Team president Mark Shapiro said after the season, “I don’t expect a dramatic philosophical shift in payroll. I expect us to stay in the same area.” That would imply a luxury tax payroll near $257M for 2024, which leaves ~$32M more in annual payroll capacity above a current projected 2024 competitive balance tax (CBT) payroll of $225M after spending $18M so far on Kiermaier and IKF.

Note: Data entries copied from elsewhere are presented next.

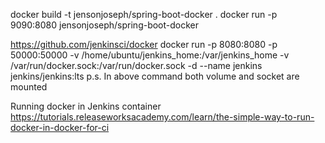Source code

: docker build -t jensonjoseph/spring-boot-docker .
docker run -p 9090:8080 jensonjoseph/spring-boot-docker

https://github.com/jenkinsci/docker
docker run -p 8080:8080 -p 50000:50000 -v /home/ubuntu/jenkins_home:/var/jenkins_home -v /var/run/docker.sock:/var/run/docker.sock -d --name jenkins jenkins/jenkins:lts
p.s. In above command both volume and socket are mounted

Running docker in Jenkins container 
https://tutorials.releaseworksacademy.com/learn/the-simple-way-to-run-docker-in-docker-for-ci

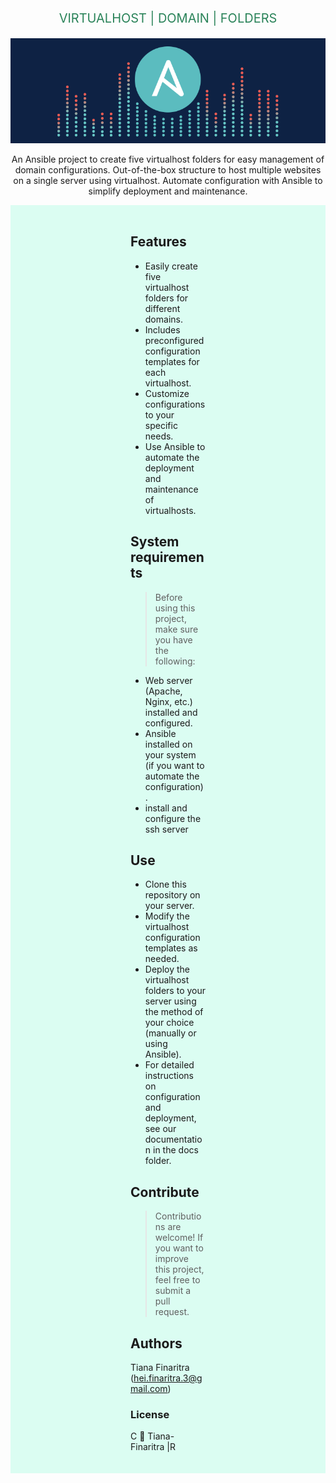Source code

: <p style="text-align:center;
        color: rgb(42, 131, 89);
        font-size: 20px;">VIRTUALHOST | DOMAIN | FOLDERS
</p>

<p align="center">
  <img src="images/ansible.gif" alt="Texte alternatif">
</p>
<p align="center">
An Ansible project to create five virtualhost folders for easy management of domain configurations. Out-of-the-box structure
to host multiple websites on a single server using virtualhost. Automate configuration with Ansible to 
simplify deployment 
and maintenance.

</p>

<div style="background-color:  rgba(11, 252, 172, 0.137);
            padding-inline:20vw;
            padding-bottom: 20px;">
<br> 

## Features

- Easily create five virtualhost folders for different domains.
- Includes preconfigured configuration templates for each virtualhost.
- Customize configurations to your specific needs.
- Use Ansible to automate the deployment and maintenance of virtualhosts.

## System requirements
> Before using this project, make sure you have the following:

- Web server (Apache, Nginx, etc.) installed and configured.
- Ansible installed on your system (if you want to automate the configuration).
- install and configure the ssh server


## Use
- Clone this repository on your server.
- Modify the virtualhost configuration templates as needed.
- Deploy the virtualhost folders to your server using the method of your choice (manually or using Ansible).
- For detailed instructions on configuration and deployment, see our documentation in the docs folder.

## Contribute
> Contributions are welcome! If you want to improve this project, feel free to submit a pull request.

## Authors
Tiana Finaritra (hei.finaritra.3@gmail.com)


### License
C 🎈 Tiana-Finaritra |R  
</div>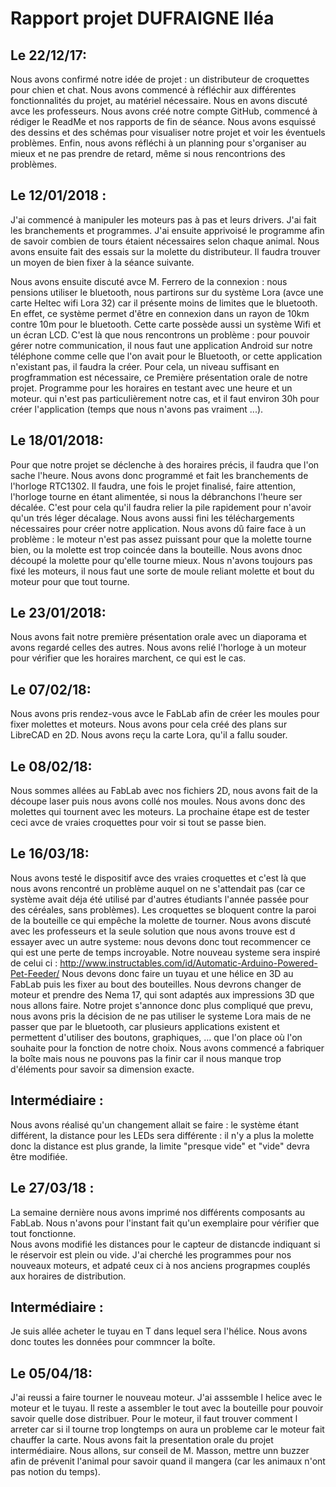 
# Rapport projet DUFRAIGNE Iléa

## Le 22/12/17:
Nous avons confirmé notre idée de projet : un distributeur de croquettes pour chien et chat.
Nous avons commencé à réfléchir aux différentes fonctionnalités du projet, au matériel nécessaire. Nous en avons discuté avce les professeurs. 
Nous avons créé notre compte GitHub, commencé à rédiger le ReadMe et nos rapports de fin de séance.
Nous avons esquissé des dessins et des schémas pour visualiser notre projet et voir les éventuels problèmes.
Enfin, nous avons réfléchi à un planning pour s'organiser au mieux et ne pas prendre de retard, même si nous rencontrions des problèmes.

## Le 12/01/2018 : 
J'ai commencé à manipuler les moteurs pas à pas et leurs drivers. J'ai fait les branchements et programmes. J'ai ensuite apprivoisé le programme afin de savoir combien de tours étaient nécessaires selon chaque animal.
Nous avons ensuite fait des essais sur la molette du distributeur. Il faudra trouver un moyen de bien fixer à la séance suivante.

Nous avons ensuite discuté avce M. Ferrero de la connexion : nous pensions utiliser le bluetooth, nous partirons sur du système Lora (avce une carte Heltec wifi Lora 32) car il présente moins de limites que le bluetooth. En effet, ce système permet d'être en connexion dans un rayon de 10km contre 10m pour le bluetooth. Cette carte possède aussi un système Wifi et un écran LCD.
C'est là que nous rencontrons un problème : pour pouvoir gérer notre communication, il nous faut une application Android sur notre téléphone comme celle que l'on avait pour le Bluetooth, or cette application n'existant pas, il faudra la créer. Pour cela, un niveau suffisant en progframmation est nécessaire, ce Première présentation orale de notre projet.
Programme pour les horaires en testant avec une heure et un moteur.
qui n'est pas particulièrement notre cas, et il faut environ 30h pour créer l'application (temps que nous n'avons pas vraiment ...). 

## Le 18/01/2018:
Pour que notre projet se déclenche à des horaires précis, il faudra que l'on sache l'heure.
Nous avons donc programmé et fait les branchements de l'horloge RTC1302. Il faudra, une fois le projet finalisé, faire attention, l'horloge tourne en étant alimentée, si nous la débranchons l'heure ser décalée. C'est pour cela qu'il faudra relier la pile rapidement pour n'avoir qu'un trés léger décalage.
Nous avons aussi fini les téléchargements nécessaires pour créer notre application. 
Nous avons dû faire face à un problème : le moteur n'est pas assez puissant pour que la molette tourne bien, ou la molette est trop coincée dans la bouteille. Nous avons dnoc découpé la molette pour qu'elle tourne mieux. Nous n'avons toujours pas fixé les moteurs, il nous faut une sorte de moule reliant molette et bout du moteur pour que tout tourne.

## Le 23/01/2018:
Nous avons fait notre première présentation orale avec un diaporama et avons regardé celles des autres.
Nous avons relié l'horloge à un moteur pour vérifier que les horaires marchent, ce qui est le cas.

## Le 07/02/18:
Nous avons pris rendez-vous avce le FabLab afin de créer les moules pour fixer molettes et moteurs. Nous avons pour cela créé des plans sur LibreCAD en 2D.
Nous avons reçu la carte Lora, qu'il a fallu souder.

## Le 08/02/18:
Nous sommes allées au FabLab avec nos fichiers 2D, nous avons fait de la découpe laser puis nous avons collé nos moules. Nous avons donc des molettes qui tournent avec les moteurs. La prochaine étape est de tester ceci avce de vraies croquettes pour voir si tout se passe bien.

## Le 16/03/18: 
Nous avons testé le dispositif avce des vraies croquettes et c'est là que nous avons rencontré un problème auquel on ne s'attendait pas (car ce système avait déja été utilisé par d'autres étudiants l'année passée pour des céréales, sans problèmes). Les croquettes se bloquent contre la paroi de la bouteille ce qui empêche la molette de tourner. 
Nous avons discuté avec les professeurs et la seule solution que nous avons trouve est d essayer avec un autre systeme: nous devons donc tout recommencer ce qui est une perte de temps incroyable. Notre nouveau systeme sera inspiré de celui ci : http://www.instructables.com/id/Automatic-Arduino-Powered-Pet-Feeder/ 
Nous devons donc faire un tuyau et une hélice en 3D au FabLab puis les fixer au bout des bouteilles. Nous devrons changer de moteur et prendre des Nema 17, qui sont adaptés aux impressions 3D que nous allons faire.
Notre projet s'annonce donc plus compliqué que prevu, nous avons pris la décision de ne pas utiliser le systeme Lora mais de ne passer que par le bluetooth, car plusieurs applications existent et permettent d'utiliser des boutons, graphiques, ... que l'on place où l'on souhaite pour la fonction de notre choix.
Nous avons commencé a fabriquer la boîte mais nous ne pouvons pas la finir car il nous manque trop d'éléments pour savoir sa dimension exacte.

## Intermédiaire :
Nous avons réalisé qu'un changement allait se faire : le système étant différent, la distance pour les LEDs sera différente : il n'y a plus la molette donc la distance est plus grande, la limite "presque vide" et "vide" devra être modifiée.

## Le 27/03/18 :
La semaine dernière nous avons imprimé nos différents composants au FabLab. Nous n'avons pour l'instant fait qu'un exemplaire pour vérifier que tout fonctionne.  
Nous avons modifié les distances pour le capteur de distancde indiquant si le réservoir est plein ou vide.
J'ai cherché les programmes pour nos nouveaux moteurs, et adpaté ceux ci à nos anciens prograpmes couplés aux horaires de distribution.

## Intermédiaire : 
Je suis allée acheter le tuyau en T dans lequel sera l'hélice. Nous avons donc toutes les données pour commncer la boîte.

## Le 05/04/18:
J'ai reussi a faire tourner le nouveau moteur. J'ai asssemble l helice avec le moteur et le tuyau. Il reste a assembler le tout avec la bouteille pour pouvoir savoir quelle dose distribuer. 
Pour le moteur, il faut trouver comment l arreter car si il tourne trop longtemps on aura un probleme car le moteur fait chauffer la carte. 
Nous avons fait la presentation orale du projet intermédiaire. 
Nous allons, sur conseil de M. Masson, mettre unn buzzer afin de prévenit l'animal pour savoir quand il mangera (car les animaux n'ont pas notion du temps).
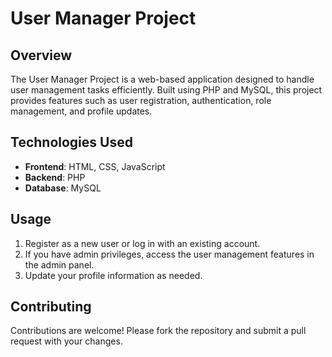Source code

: # User Manager Project

## Overview
The User Manager Project is a web-based application designed to handle user management tasks efficiently. Built using PHP and MySQL, this project provides features such as user registration, authentication, role management, and profile updates.


## Technologies Used
- **Frontend**: HTML, CSS, JavaScript
- **Backend**: PHP
- **Database**: MySQL

## Usage
1. Register as a new user or log in with an existing account.
2. If you have admin privileges, access the user management features in the admin panel.
3. Update your profile information as needed.

## Contributing
Contributions are welcome! Please fork the repository and submit a pull request with your changes.

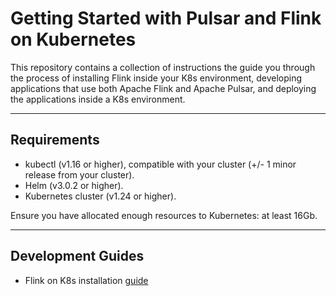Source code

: # Getting Started with Pulsar and Flink on Kubernetes

This repository contains a collection of instructions the guide you through the process of installing Flink inside
your K8s environment, developing applications that use both Apache Flink and Apache Pulsar, and deploying the
applications inside a K8s environment.

------------
Requirements
------------
- kubectl (v1.16 or higher), compatible with your cluster (+/- 1 minor release from your cluster).
- Helm (v3.0.2 or higher).
- Kubernetes cluster (v1.24 or higher).

Ensure you have allocated enough resources to Kubernetes: at least 16Gb.

---
Development Guides
---
- Flink on K8s installation [guide](./docs/flink-k8s-operator-guide.md)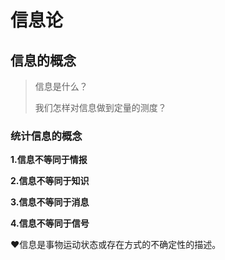 # 信息论

## 信息的概念

> 信息是什么？
>
> 我们怎样对信息做到定量的测度？

### 统计信息的概念

**1.信息不等同于情报**

**2.信息不等同于知识**

**3.信息不等同于消息**

**4.信息不等同于信号**

:heart:信息是事物运动状态或存在方式的不确定性的描述。



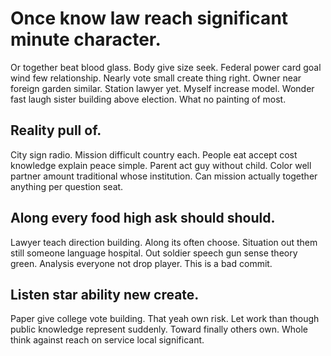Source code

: # Once know law reach significant minute character.
Or together beat blood glass. Body give size seek.
Federal power card goal wind few relationship. Nearly vote small create thing right. Owner near foreign garden similar.
Station lawyer yet. Myself increase model. Wonder fast laugh sister building above election. What no painting of most.

## Reality pull of.
City sign radio. Mission difficult country each. People eat accept cost knowledge explain peace simple.
Parent act guy without child. Color well partner amount traditional whose institution. Can mission actually together anything per question seat.

## Along every food high ask should should.
Lawyer teach direction building. Along its often choose.
Situation out them still someone language hospital. Out soldier speech gun sense theory green.
Analysis everyone not drop player. This is a bad commit.

## Listen star ability new create.
Paper give college vote building. That yeah own risk.
Let work than though public knowledge represent suddenly. Toward finally others own. Whole think against reach on service local significant.
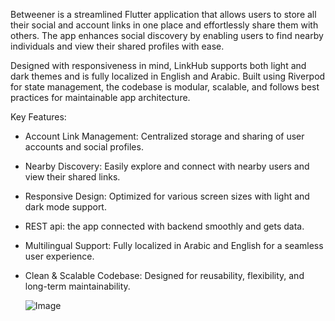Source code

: Betweener is a streamlined Flutter application that allows users to store all their social and account links in one place and effortlessly share them with others. The app enhances social discovery by enabling users to find nearby individuals and view their shared profiles with ease.

Designed with responsiveness in mind, LinkHub supports both light and dark themes and is fully localized in English and Arabic. Built using Riverpod for state management, the codebase is modular, scalable, and follows best practices for maintainable app architecture.

Key Features:
- Account Link Management: Centralized storage and sharing of user accounts and social profiles.

- Nearby Discovery: Easily explore and connect with nearby users and view their shared links.

- Responsive Design: Optimized for various screen sizes with light and dark mode support.

- REST api: the app connected with backend smoothly and gets data.

- Multilingual Support: Fully localized in Arabic and English for a seamless user experience.

- Clean & Scalable Codebase: Designed for reusability, flexibility, and long-term maintainability.

  ![Image](https://github.com/user-attachments/assets/ec02e61d-68c0-409d-b820-b1f5536ec32e)

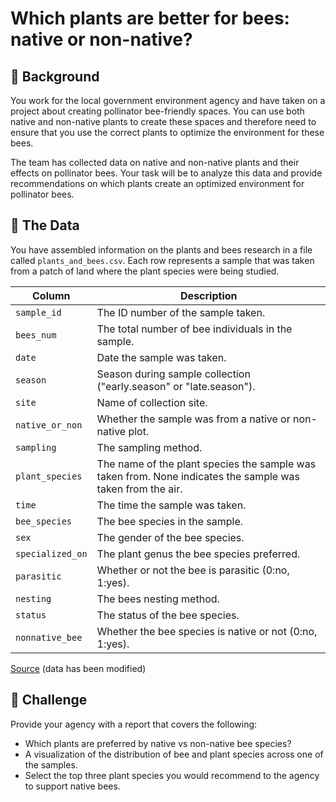 # Which plants are better for bees: native or non-native?

## 📖 Background
You work for the local government environment agency and have taken on a project about creating pollinator bee-friendly spaces. You can use both native and non-native plants to create these spaces and therefore need to ensure that you use the correct plants to optimize the environment for these bees.

The team has collected data on native and non-native plants and their effects on pollinator bees. Your task will be to analyze this data and provide recommendations on which plants create an optimized environment for pollinator bees.

## 💾 The Data
You have assembled information on the plants and bees research in a file called `plants_and_bees.csv`. Each row represents a sample that was taken from a patch of land where the plant species were being studied.

| Column     | Description              |
|------------|--------------------------|
| `sample_id` | The ID number of the sample taken. |
| `bees_num` | The total number of bee individuals in the sample. |
| `date` | Date the sample was taken. |
| `season` | Season during sample collection ("early.season" or "late.season"). |
| `site` | Name of collection site. |
| `native_or_non` | Whether the sample was from a native or non-native plot. |
| `sampling` | The sampling method. |
| `plant_species` | The name of the plant species the sample was taken from. None indicates the sample was taken from the air. |
| `time` | The time the sample was taken. |
| `bee_species` | The bee species in the sample. |
| `sex` | The gender of the bee species. |
| `specialized_on` | The plant genus the bee species preferred. |
| `parasitic` | Whether or not the bee is parasitic (0:no, 1:yes). |
| `nesting` | The bees nesting method. |
| `status` | The status of the bee species. |
| `nonnative_bee` | Whether the bee species is native or not (0:no, 1:yes). |

[Source](https://datadryad.org/stash/dataset/doi%253A10.5061%252Fdryad.pzgmsbcj8) (data has been modified)

## 💪 Challenge
Provide your agency with a report that covers the following:
* Which plants are preferred by native vs non-native bee species?
* A visualization of the distribution of bee and plant species across one of the samples.
* Select the top three plant species you would recommend to the agency to support native bees.
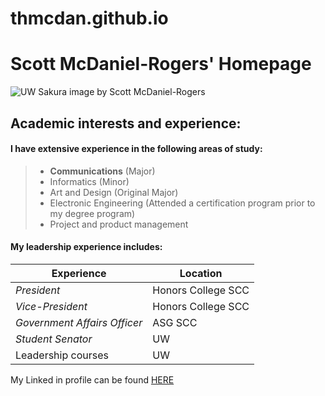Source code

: # thmcdan.github.io

# Scott McDaniel-Rogers' Homepage

![UW Sakura image by Scott McDaniel-Rogers](IMG_4607.JPG "UW Sakura by Scott McDaniel-Rogers")

## Academic interests and experience:

#### I have extensive experience in the following areas of study:
>  - **Communications** (Major)
>  - Informatics (Minor)
>  - Art and Design (Original Major)
>  - Electronic Engineering (Attended a certification program prior to my degree program)
>  - Project and product management

#### My leadership experience includes:
| Experience | Location |
|------------|----------|
| *President* | Honors College SCC |
| *Vice-President* | Honors College SCC |
| *Government Affairs Officer* | ASG SCC |
| *Student Senator* | UW |
| Leadership courses | UW |


My Linked in profile can be found [HERE](https://www.linkedin.com/in/scottmcdanielrogers/)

Yes, there was a failed attempt to trade for lefty slugger Juan Soto, who ended up with the division rival Yankees. Indeed, Shohei Ohtani’s agent at CAA appears to have used the Blue Jays as a ‘stalking horse’ to drive up his client’s asking price with the Los Angeles Dodgers. And the Jays have legitimately been mentioned as the favourites in the Cody Bellinger free agent sweepstakes.
So what has general manager Ross Atkins done since missing out on Ohtani and Soto? Signed a soon-to-be 37-year old journeyman reliever with a 5.01 career ERA as Triple-A depth in Paolo Espino; re-signed Kevin Kiermaier to run back the same outfield as 2023; and, in a head scratching move, spent $15M of Rogers’ money on year another a right-handed hitting utility infielder with a career OPS of .660 in Isiah Kiner-Falefa.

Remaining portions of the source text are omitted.